◆ **Task to complete**: Every line of the data below must be output exactly, with images left out.

◆ **Input records**:
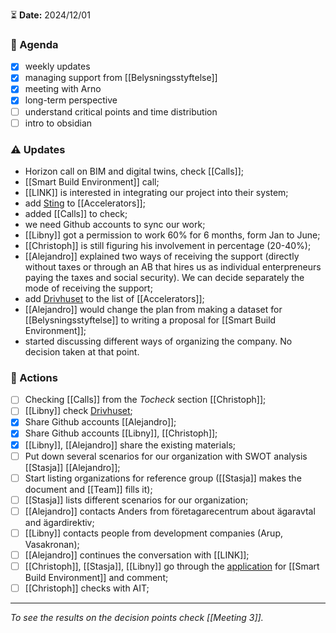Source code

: ⏳ **Date:** 2024/12/01

### 📃 Agenda

- [x] weekly updates
- [x] managing support from [[Belysningsstyftelse]]
- [x] meeting with Arno
- [x] long-term perspective
- [ ] understand critical points and time distribution
- [ ] intro to obsidian

### ⚠️ Updates

- Horizon call on BIM and digital twins, check [[Calls]];
- [[Smart Build Environment]] call;
- [[LINK]] is interested in integrating our project into their system;
- add [Sting](https://www.sting.co/) to [[Accelerators]];
- added [[Calls]] to check;
- we need Github accounts to sync our work;
- [[Libny]] got a permission to work 60% for 6 months, form Jan to June;
- [[Christoph]] is still figuring his involvement in percentage (20-40%);
- [[Alejandro]] explained two ways of receiving the support (directly without taxes or through an AB that hires us as individual enterpreneurs paying the taxes and social security). We can decide separately the mode of receiving the support;
- add [Drivhuset](https://uppsala.drivhuset.se/en/) to the list of [[Accelerators]];
- [[Alejandro]] would change the plan from making a dataset for [[Belysningsstyftelse]] to writing a proposal for [[Smart Build Environment]];
- started discussing different ways of organizing the company. No decision taken at that point.

### 🚀 Actions

- [ ] Checking [[Calls]] from the _Tocheck_ section [[Christoph]];
- [ ] [[Libny]] check [Drivhuset](https://uppsala.drivhuset.se/en/);
- [x] Share Github accounts [[Alejandro]];
- [x] Share Github accounts [[Libny]], [[Christoph]];
- [x] [[Libny]], [[Alejandro]] share the existing materials;
- [ ] Put down several scenarios for our organization with SWOT analysis [[Stasja]] [[Alejandro]];
- [ ] Start listing organizations for reference group ([[Stasja]] makes the document and [[Team]] fills it);
- [ ] [[Stasja]] lists different scenarios for our organization;
- [ ] [[Alejandro]] contacts Anders from företagarecentrum about ägaravtal and ägardirektiv;
- [ ] [[Libny]] contacts people from development companies (Arup, Vasakronan);
- [ ] [[Alejandro]] continues the conversation with [[LINK]];
- [ ] [[Christoph]], [[Stasja]], [[Libny]] go through the [application](<[https://docs.google.com/document/d/1Nw39aLQXX1vT108xCehXid6ua1sFzgRvoNgCRudiSdM/edit?usp=drive_link](https://docs.google.com/document/d/1Nw39aLQXX1vT108xCehXid6ua1sFzgRvoNgCRudiSdM/edit?usp=drive_link&authuser=4)>) for [[Smart Build Environment]] and comment;
- [ ] [[Christoph]] checks with AIT;

---

_To see the results on the decision points check [[Meeting 3]]._
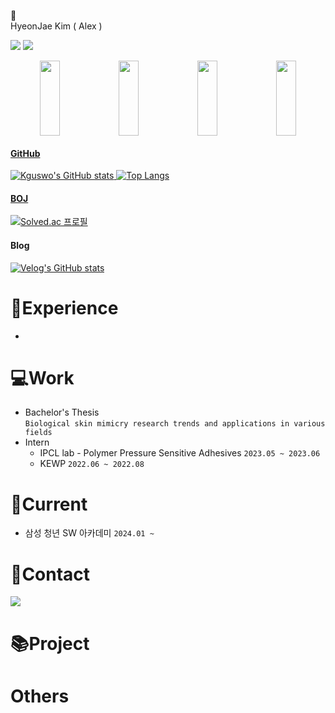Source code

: 👋\
HyeonJae Kim ( Alex )

<img src="https://img.shields.io/badge/Java-007396?style=flat&logo=OpenJDK&logoColor=white"/> <img src="https://img.shields.io/badge/Python-3776AB?style=flat&logo=Python&logoColor=white"/>

<div align="center">
<a href="https://github.com/devxb/gitanimals">
  <img src="https://render.gitanimals.org/lines/Kguswo?pet-id=643067894980118475" width="25%" height="120"/><img src="https://render.gitanimals.org/lines/Kguswo?pet-id=643067892459353867" width="25%" height="120"/><img src="https://render.gitanimals.org/lines/Kguswo?pet-id=643068285457250428" width="25%" height="120"/><img src="https://render.gitanimals.org/lines/Kguswo?pet-id=643068788031328518" width="25%" height="120"/>
</div>  
  
#### GitHub
![Kguswo's GitHub stats](https://github-readme-stats.vercel.app/api?username=Kguswo&show_icon=true&hide_border=true)  ![Top Langs](https://github-readme-stats.vercel.app/api/top-langs/?username=Kguswo&layout=compact)

#### BOJ
[![Solved.ac 프로필](http://mazassumnida.wtf/api/generate_badge?boj=nowalex322)](https://solved.ac/nowalex322) 


#### Blog
[![Velog's GitHub stats](https://velog-readme-stats.vercel.app/api/badge?name=kguswo)](https://velog.io/@kguswo)


# 📖Experience
- 
# 💻Work
- Bachelor's Thesis\
  `Biological skin mimicry research trends and applications in various fields`
- Intern
  - IPCL lab - Polymer Pressure Sensitive Adhesives `2023.05 ~ 2023.06` 
  - KEWP	`2022.06 ~ 2022.08`


# 📌Current
  - 삼성 청년 SW 아카데미 `2024.01 ~ `

# 🤝Contact
 <a href="mailto:nowalex322@gmail.com@gmail.com"><img src="https://img.shields.io/badge/Gmail-EA4335?style=flat-square&logo=Gmail&logoColor=black"/></a>

# 📚Project

# Others
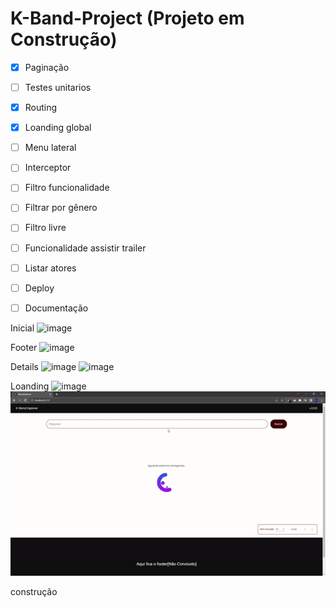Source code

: # K-Band-Project (Projeto em Construção)
- [X] Paginação
- [ ] Testes unitarios
- [X] Routing
- [x] Loanding global
- [ ] Menu lateral
- [ ] Interceptor
- [ ] Filtro funcionalidade
- [ ] Filtrar por gênero
- [ ] Filtro livre
- [ ] Funcionalidade assistir trailer
- [ ] Listar atores
- [ ] Deploy
- [ ] Documentação


Inicial
![image](https://github.com/CarolinaCedro/K-Band-Project-v1/assets/75391803/3c588704-390a-448a-8b1c-089929aef10b)

Footer
![image](https://github.com/CarolinaCedro/K-Band-Project-v1/assets/75391803/d0b862a7-70aa-433f-a92f-444a73a2f9b2)

Details
![image](https://github.com/CarolinaCedro/K-Band-Project-v1/assets/75391803/f763fe0b-5ade-407e-90c5-fe1e2b761a16)
![image](https://github.com/CarolinaCedro/K-Band-Project-v1/assets/75391803/37ec45bb-ba89-423b-befc-f02ddd3c0694)

Loanding
![image](https://github.com/CarolinaCedro/K-Band-Project-v1/assets/75391803/6e03a24b-c738-4c4a-80ac-8105699b412b)
![GIF animado](src/assets/ezgif.com-video-to-gif.gif)

construção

◆ **Result**:
Source code

: ⏳ **Date:** 2024/12/01

### 📃 Agenda

- [x] weekly updates
- [x] managing support from [[Belysningsstyftelse]]
- [x] meeting with Arno
- [x] long-term perspective
- [ ] understand critical points and time distribution
- [ ] intro to obsidian

### ⚠️ Updates

- Horizon call on BIM and digital twins, check [[Calls]];
- [[Smart Build Environment]] call;
- [[LINK]] is interested in integrating our project into their system;
- add [Sting](https://www.sting.co/) to [[Accelerators]];
- added [[Calls]] to check;
- we need Github accounts to sync our work;
- [[Libny]] got a permission to work 60% for 6 months, form Jan to June;
- [[Christoph]] is still figuring his involvement in percentage (20-40%);
- [[Alejandro]] explained two ways of receiving the support (directly without taxes or through an AB that hires us as individual enterpreneurs paying the taxes and social security). We can decide separately the mode of receiving the support;
- add [Drivhuset](https://uppsala.drivhuset.se/en/) to the list of [[Accelerators]];
- [[Alejandro]] would change the plan from making a dataset for [[Belysningsstyftelse]] to writing a proposal for [[Smart Build Environment]];
- started discussing different ways of organizing the company. No decision taken at that point.

### 🚀 Actions

- [ ] Checking [[Calls]] from the _Tocheck_ section [[Christoph]];
- [ ] [[Libny]] check [Drivhuset](https://uppsala.drivhuset.se/en/);
- [x] Share Github accounts [[Alejandro]];
- [x] Share Github accounts [[Libny]], [[Christoph]];
- [x] [[Libny]], [[Alejandro]] share the existing materials;
- [ ] Put down several scenarios for our organization with SWOT analysis [[Stasja]] [[Alejandro]];
- [ ] Start listing organizations for reference group ([[Stasja]] makes the document and [[Team]] fills it);
- [ ] [[Stasja]] lists different scenarios for our organization;
- [ ] [[Alejandro]] contacts Anders from företagarecentrum about ägaravtal and ägardirektiv;
- [ ] [[Libny]] contacts people from development companies (Arup, Vasakronan);
- [ ] [[Alejandro]] continues the conversation with [[LINK]];
- [ ] [[Christoph]], [[Stasja]], [[Libny]] go through the [application](<[https://docs.google.com/document/d/1Nw39aLQXX1vT108xCehXid6ua1sFzgRvoNgCRudiSdM/edit?usp=drive_link](https://docs.google.com/document/d/1Nw39aLQXX1vT108xCehXid6ua1sFzgRvoNgCRudiSdM/edit?usp=drive_link&authuser=4)>) for [[Smart Build Environment]] and comment;
- [ ] [[Christoph]] checks with AIT;

---

_To see the results on the decision points check [[Meeting 3]]._
Source code

: 👋\
HyeonJae Kim ( Alex )

<img src="https://img.shields.io/badge/Java-007396?style=flat&logo=OpenJDK&logoColor=white"/> <img src="https://img.shields.io/badge/Python-3776AB?style=flat&logo=Python&logoColor=white"/>

<div align="center">
<a href="https://github.com/devxb/gitanimals">
  <img src="https://render.gitanimals.org/lines/Kguswo?pet-id=643067894980118475" width="25%" height="120"/><img src="https://render.gitanimals.org/lines/Kguswo?pet-id=643067892459353867" width="25%" height="120"/><img src="https://render.gitanimals.org/lines/Kguswo?pet-id=643068285457250428" width="25%" height="120"/><img src="https://render.gitanimals.org/lines/Kguswo?pet-id=643068788031328518" width="25%" height="120"/>
</div>  
  
#### GitHub
![Kguswo's GitHub stats](https://github-readme-stats.vercel.app/api?username=Kguswo&show_icon=true&hide_border=true)  ![Top Langs](https://github-readme-stats.vercel.app/api/top-langs/?username=Kguswo&layout=compact)

#### BOJ
[![Solved.ac 프로필](http://mazassumnida.wtf/api/generate_badge?boj=nowalex322)](https://solved.ac/nowalex322) 


#### Blog
[![Velog's GitHub stats](https://velog-readme-stats.vercel.app/api/badge?name=kguswo)](https://velog.io/@kguswo)


# 📖Experience
- 
# 💻Work
- Bachelor's Thesis\
  `Biological skin mimicry research trends and applications in various fields`
- Intern
  - IPCL lab - Polymer Pressure Sensitive Adhesives `2023.05 ~ 2023.06` 
  - KEWP	`2022.06 ~ 2022.08`


# 📌Current
  - 삼성 청년 SW 아카데미 `2024.01 ~ `

# 🤝Contact
 <a href="mailto:nowalex322@gmail.com@gmail.com"><img src="https://img.shields.io/badge/Gmail-EA4335?style=flat-square&logo=Gmail&logoColor=black"/></a>

# 📚Project

# Others
Source code

: # K-Band-Project (Projeto em Construção)
- [X] Paginação
- [ ] Testes unitarios
- [X] Routing
- [x] Loanding global
- [ ] Menu lateral
- [ ] Interceptor
- [ ] Filtro funcionalidade
- [ ] Filtrar por gênero
- [ ] Filtro livre
- [ ] Funcionalidade assistir trailer
- [ ] Listar atores
- [ ] Deploy
- [ ] Documentação


Inicial
![image](https://github.com/CarolinaCedro/K-Band-Project-v1/assets/75391803/3c588704-390a-448a-8b1c-089929aef10b)

Footer
![image](https://github.com/CarolinaCedro/K-Band-Project-v1/assets/75391803/d0b862a7-70aa-433f-a92f-444a73a2f9b2)

Details
![image](https://github.com/CarolinaCedro/K-Band-Project-v1/assets/75391803/f763fe0b-5ade-407e-90c5-fe1e2b761a16)
![image](https://github.com/CarolinaCedro/K-Band-Project-v1/assets/75391803/37ec45bb-ba89-423b-befc-f02ddd3c0694)

Loanding
![image](https://github.com/CarolinaCedro/K-Band-Project-v1/assets/75391803/6e03a24b-c738-4c4a-80ac-8105699b412b)
![GIF animado](src/assets/ezgif.com-video-to-gif.gif)

construção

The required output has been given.